Data shown »

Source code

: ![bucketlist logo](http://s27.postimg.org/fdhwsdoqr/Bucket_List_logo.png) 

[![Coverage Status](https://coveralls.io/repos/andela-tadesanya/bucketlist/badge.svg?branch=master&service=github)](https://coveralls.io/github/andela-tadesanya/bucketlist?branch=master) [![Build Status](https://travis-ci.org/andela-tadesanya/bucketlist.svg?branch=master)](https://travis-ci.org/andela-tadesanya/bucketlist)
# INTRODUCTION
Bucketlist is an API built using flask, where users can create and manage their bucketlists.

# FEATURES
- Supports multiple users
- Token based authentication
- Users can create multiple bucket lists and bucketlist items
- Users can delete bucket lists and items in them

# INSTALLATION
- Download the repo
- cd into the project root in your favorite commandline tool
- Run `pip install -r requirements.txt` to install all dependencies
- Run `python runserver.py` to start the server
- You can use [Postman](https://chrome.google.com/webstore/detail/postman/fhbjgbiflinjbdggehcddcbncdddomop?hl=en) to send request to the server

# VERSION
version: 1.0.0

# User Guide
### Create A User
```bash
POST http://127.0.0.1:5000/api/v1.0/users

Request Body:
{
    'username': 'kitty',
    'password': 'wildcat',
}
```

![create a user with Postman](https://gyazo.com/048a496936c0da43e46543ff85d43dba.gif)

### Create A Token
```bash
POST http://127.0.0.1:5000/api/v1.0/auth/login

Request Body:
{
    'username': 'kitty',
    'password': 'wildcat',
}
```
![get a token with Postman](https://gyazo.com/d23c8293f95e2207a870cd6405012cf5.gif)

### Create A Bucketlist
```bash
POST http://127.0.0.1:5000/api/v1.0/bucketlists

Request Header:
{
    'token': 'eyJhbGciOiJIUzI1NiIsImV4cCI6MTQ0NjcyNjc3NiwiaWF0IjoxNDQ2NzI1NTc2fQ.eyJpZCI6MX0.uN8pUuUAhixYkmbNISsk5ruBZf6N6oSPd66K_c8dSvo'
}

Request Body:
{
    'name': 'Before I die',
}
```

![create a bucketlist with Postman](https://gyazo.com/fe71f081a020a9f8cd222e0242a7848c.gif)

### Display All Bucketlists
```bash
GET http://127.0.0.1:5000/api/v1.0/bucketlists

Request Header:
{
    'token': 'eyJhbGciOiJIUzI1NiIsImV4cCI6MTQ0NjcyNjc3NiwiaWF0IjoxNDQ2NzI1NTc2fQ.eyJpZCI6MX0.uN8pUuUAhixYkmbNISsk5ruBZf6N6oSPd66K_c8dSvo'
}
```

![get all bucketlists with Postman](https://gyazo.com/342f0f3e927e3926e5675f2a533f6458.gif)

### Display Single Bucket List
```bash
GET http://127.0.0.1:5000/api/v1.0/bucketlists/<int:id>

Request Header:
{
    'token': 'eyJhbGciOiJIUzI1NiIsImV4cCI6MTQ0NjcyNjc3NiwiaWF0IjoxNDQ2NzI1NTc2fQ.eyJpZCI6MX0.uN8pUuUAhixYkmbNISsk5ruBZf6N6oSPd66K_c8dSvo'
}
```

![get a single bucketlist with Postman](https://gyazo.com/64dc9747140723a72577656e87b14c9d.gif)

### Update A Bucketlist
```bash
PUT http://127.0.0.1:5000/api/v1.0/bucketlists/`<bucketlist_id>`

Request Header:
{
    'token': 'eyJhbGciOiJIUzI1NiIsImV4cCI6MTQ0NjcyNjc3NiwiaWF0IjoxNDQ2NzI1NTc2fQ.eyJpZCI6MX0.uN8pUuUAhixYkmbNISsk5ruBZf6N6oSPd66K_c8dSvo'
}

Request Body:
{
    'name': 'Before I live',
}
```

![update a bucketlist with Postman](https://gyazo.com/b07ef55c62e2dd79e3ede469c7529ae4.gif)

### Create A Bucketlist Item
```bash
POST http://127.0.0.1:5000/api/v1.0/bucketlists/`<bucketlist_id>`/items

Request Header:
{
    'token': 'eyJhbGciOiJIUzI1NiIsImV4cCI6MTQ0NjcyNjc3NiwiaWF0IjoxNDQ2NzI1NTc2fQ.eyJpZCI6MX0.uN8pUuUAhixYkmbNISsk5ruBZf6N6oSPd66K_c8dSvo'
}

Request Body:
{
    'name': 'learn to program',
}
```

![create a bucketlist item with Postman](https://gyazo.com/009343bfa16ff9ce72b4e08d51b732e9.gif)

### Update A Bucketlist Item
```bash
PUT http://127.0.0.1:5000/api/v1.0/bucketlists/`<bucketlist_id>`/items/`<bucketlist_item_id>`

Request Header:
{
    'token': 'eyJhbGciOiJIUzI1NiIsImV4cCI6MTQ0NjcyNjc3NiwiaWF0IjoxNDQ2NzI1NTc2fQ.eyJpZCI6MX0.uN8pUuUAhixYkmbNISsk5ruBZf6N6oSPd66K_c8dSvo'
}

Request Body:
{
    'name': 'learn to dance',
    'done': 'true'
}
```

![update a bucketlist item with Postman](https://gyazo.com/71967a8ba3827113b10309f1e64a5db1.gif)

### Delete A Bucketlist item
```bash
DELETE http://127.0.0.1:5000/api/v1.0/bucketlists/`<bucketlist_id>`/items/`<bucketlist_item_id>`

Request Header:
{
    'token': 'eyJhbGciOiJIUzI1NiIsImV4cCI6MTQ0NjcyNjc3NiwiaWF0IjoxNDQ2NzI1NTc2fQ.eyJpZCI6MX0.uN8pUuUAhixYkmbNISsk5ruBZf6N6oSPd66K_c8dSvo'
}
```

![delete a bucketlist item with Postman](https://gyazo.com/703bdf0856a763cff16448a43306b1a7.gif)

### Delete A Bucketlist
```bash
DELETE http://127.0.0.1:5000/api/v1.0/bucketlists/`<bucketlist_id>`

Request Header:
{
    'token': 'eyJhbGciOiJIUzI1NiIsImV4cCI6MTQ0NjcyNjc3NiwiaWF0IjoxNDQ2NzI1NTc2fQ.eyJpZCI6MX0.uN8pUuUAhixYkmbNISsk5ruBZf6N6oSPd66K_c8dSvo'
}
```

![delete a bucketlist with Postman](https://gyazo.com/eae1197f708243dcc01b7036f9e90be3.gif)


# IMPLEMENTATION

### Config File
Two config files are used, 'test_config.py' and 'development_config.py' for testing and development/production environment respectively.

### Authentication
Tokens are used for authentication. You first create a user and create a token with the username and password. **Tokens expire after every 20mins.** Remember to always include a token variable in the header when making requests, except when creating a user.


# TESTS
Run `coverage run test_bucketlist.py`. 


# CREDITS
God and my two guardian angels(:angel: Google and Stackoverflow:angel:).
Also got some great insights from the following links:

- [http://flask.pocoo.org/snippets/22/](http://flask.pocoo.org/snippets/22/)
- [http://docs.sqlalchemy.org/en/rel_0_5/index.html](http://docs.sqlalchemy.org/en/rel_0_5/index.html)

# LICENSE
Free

Work request » Could you transcribe the whole listing exactly?

Result below »
Source code

: ![bucketlist logo](http://s27.postimg.org/fdhwsdoqr/Bucket_List_logo.png) 

[![Coverage Status](https://coveralls.io/repos/andela-tadesanya/bucketlist/badge.svg?branch=master&service=github)](https://coveralls.io/github/andela-tadesanya/bucketlist?branch=master) [![Build Status](https://travis-ci.org/andela-tadesanya/bucketlist.svg?branch=master)](https://travis-ci.org/andela-tadesanya/bucketlist)
# INTRODUCTION
Bucketlist is an API built using flask, where users can create and manage their bucketlists.

# FEATURES
- Supports multiple users
- Token based authentication
- Users can create multiple bucket lists and bucketlist items
- Users can delete bucket lists and items in them

# INSTALLATION
- Download the repo
- cd into the project root in your favorite commandline tool
- Run `pip install -r requirements.txt` to install all dependencies
- Run `python runserver.py` to start the server
- You can use [Postman](https://chrome.google.com/webstore/detail/postman/fhbjgbiflinjbdggehcddcbncdddomop?hl=en) to send request to the server

# VERSION
version: 1.0.0

# User Guide
### Create A User
```bash
POST http://127.0.0.1:5000/api/v1.0/users

Request Body:
{
    'username': 'kitty',
    'password': 'wildcat',
}
```

![create a user with Postman](https://gyazo.com/048a496936c0da43e46543ff85d43dba.gif)

### Create A Token
```bash
POST http://127.0.0.1:5000/api/v1.0/auth/login

Request Body:
{
    'username': 'kitty',
    'password': 'wildcat',
}
```
![get a token with Postman](https://gyazo.com/d23c8293f95e2207a870cd6405012cf5.gif)

### Create A Bucketlist
```bash
POST http://127.0.0.1:5000/api/v1.0/bucketlists

Request Header:
{
    'token': 'eyJhbGciOiJIUzI1NiIsImV4cCI6MTQ0NjcyNjc3NiwiaWF0IjoxNDQ2NzI1NTc2fQ.eyJpZCI6MX0.uN8pUuUAhixYkmbNISsk5ruBZf6N6oSPd66K_c8dSvo'
}

Request Body:
{
    'name': 'Before I die',
}
```

![create a bucketlist with Postman](https://gyazo.com/fe71f081a020a9f8cd222e0242a7848c.gif)

### Display All Bucketlists
```bash
GET http://127.0.0.1:5000/api/v1.0/bucketlists

Request Header:
{
    'token': 'eyJhbGciOiJIUzI1NiIsImV4cCI6MTQ0NjcyNjc3NiwiaWF0IjoxNDQ2NzI1NTc2fQ.eyJpZCI6MX0.uN8pUuUAhixYkmbNISsk5ruBZf6N6oSPd66K_c8dSvo'
}
```

![get all bucketlists with Postman](https://gyazo.com/342f0f3e927e3926e5675f2a533f6458.gif)

### Display Single Bucket List
```bash
GET http://127.0.0.1:5000/api/v1.0/bucketlists/<int:id>

Request Header:
{
    'token': 'eyJhbGciOiJIUzI1NiIsImV4cCI6MTQ0NjcyNjc3NiwiaWF0IjoxNDQ2NzI1NTc2fQ.eyJpZCI6MX0.uN8pUuUAhixYkmbNISsk5ruBZf6N6oSPd66K_c8dSvo'
}
```

![get a single bucketlist with Postman](https://gyazo.com/64dc9747140723a72577656e87b14c9d.gif)

### Update A Bucketlist
```bash
PUT http://127.0.0.1:5000/api/v1.0/bucketlists/`<bucketlist_id>`

Request Header:
{
    'token': 'eyJhbGciOiJIUzI1NiIsImV4cCI6MTQ0NjcyNjc3NiwiaWF0IjoxNDQ2NzI1NTc2fQ.eyJpZCI6MX0.uN8pUuUAhixYkmbNISsk5ruBZf6N6oSPd66K_c8dSvo'
}

Request Body:
{
    'name': 'Before I live',
}
```

![update a bucketlist with Postman](https://gyazo.com/b07ef55c62e2dd79e3ede469c7529ae4.gif)

### Create A Bucketlist Item
```bash
POST http://127.0.0.1:5000/api/v1.0/bucketlists/`<bucketlist_id>`/items

Request Header:
{
    'token': 'eyJhbGciOiJIUzI1NiIsImV4cCI6MTQ0NjcyNjc3NiwiaWF0IjoxNDQ2NzI1NTc2fQ.eyJpZCI6MX0.uN8pUuUAhixYkmbNISsk5ruBZf6N6oSPd66K_c8dSvo'
}

Request Body:
{
    'name': 'learn to program',
}
```

![create a bucketlist item with Postman](https://gyazo.com/009343bfa16ff9ce72b4e08d51b732e9.gif)

### Update A Bucketlist Item
```bash
PUT http://127.0.0.1:5000/api/v1.0/bucketlists/`<bucketlist_id>`/items/`<bucketlist_item_id>`

Request Header:
{
    'token': 'eyJhbGciOiJIUzI1NiIsImV4cCI6MTQ0NjcyNjc3NiwiaWF0IjoxNDQ2NzI1NTc2fQ.eyJpZCI6MX0.uN8pUuUAhixYkmbNISsk5ruBZf6N6oSPd66K_c8dSvo'
}

Request Body:
{
    'name': 'learn to dance',
    'done': 'true'
}
```

![update a bucketlist item with Postman](https://gyazo.com/71967a8ba3827113b10309f1e64a5db1.gif)

### Delete A Bucketlist item
```bash
DELETE http://127.0.0.1:5000/api/v1.0/bucketlists/`<bucketlist_id>`/items/`<bucketlist_item_id>`

Request Header:
{
    'token': 'eyJhbGciOiJIUzI1NiIsImV4cCI6MTQ0NjcyNjc3NiwiaWF0IjoxNDQ2NzI1NTc2fQ.eyJpZCI6MX0.uN8pUuUAhixYkmbNISsk5ruBZf6N6oSPd66K_c8dSvo'
}
```

![delete a bucketlist item with Postman](https://gyazo.com/703bdf0856a763cff16448a43306b1a7.gif)

### Delete A Bucketlist
```bash
DELETE http://127.0.0.1:5000/api/v1.0/bucketlists/`<bucketlist_id>`

Request Header:
{
    'token': 'eyJhbGciOiJIUzI1NiIsImV4cCI6MTQ0NjcyNjc3NiwiaWF0IjoxNDQ2NzI1NTc2fQ.eyJpZCI6MX0.uN8pUuUAhixYkmbNISsk5ruBZf6N6oSPd66K_c8dSvo'
}
```

![delete a bucketlist with Postman](https://gyazo.com/eae1197f708243dcc01b7036f9e90be3.gif)


# IMPLEMENTATION

### Config File
Two config files are used, 'test_config.py' and 'development_config.py' for testing and development/production environment respectively.

### Authentication
Tokens are used for authentication. You first create a user and create a token with the username and password. **Tokens expire after every 20mins.** Remember to always include a token variable in the header when making requests, except when creating a user.


# TESTS
Run `coverage run test_bucketlist.py`. 


# CREDITS
God and my two guardian angels(:angel: Google and Stackoverflow:angel:).
Also got some great insights from the following links:

- [http://flask.pocoo.org/snippets/22/](http://flask.pocoo.org/snippets/22/)
- [http://docs.sqlalchemy.org/en/rel_0_5/index.html](http://docs.sqlalchemy.org/en/rel_0_5/index.html)

# LICENSE
Free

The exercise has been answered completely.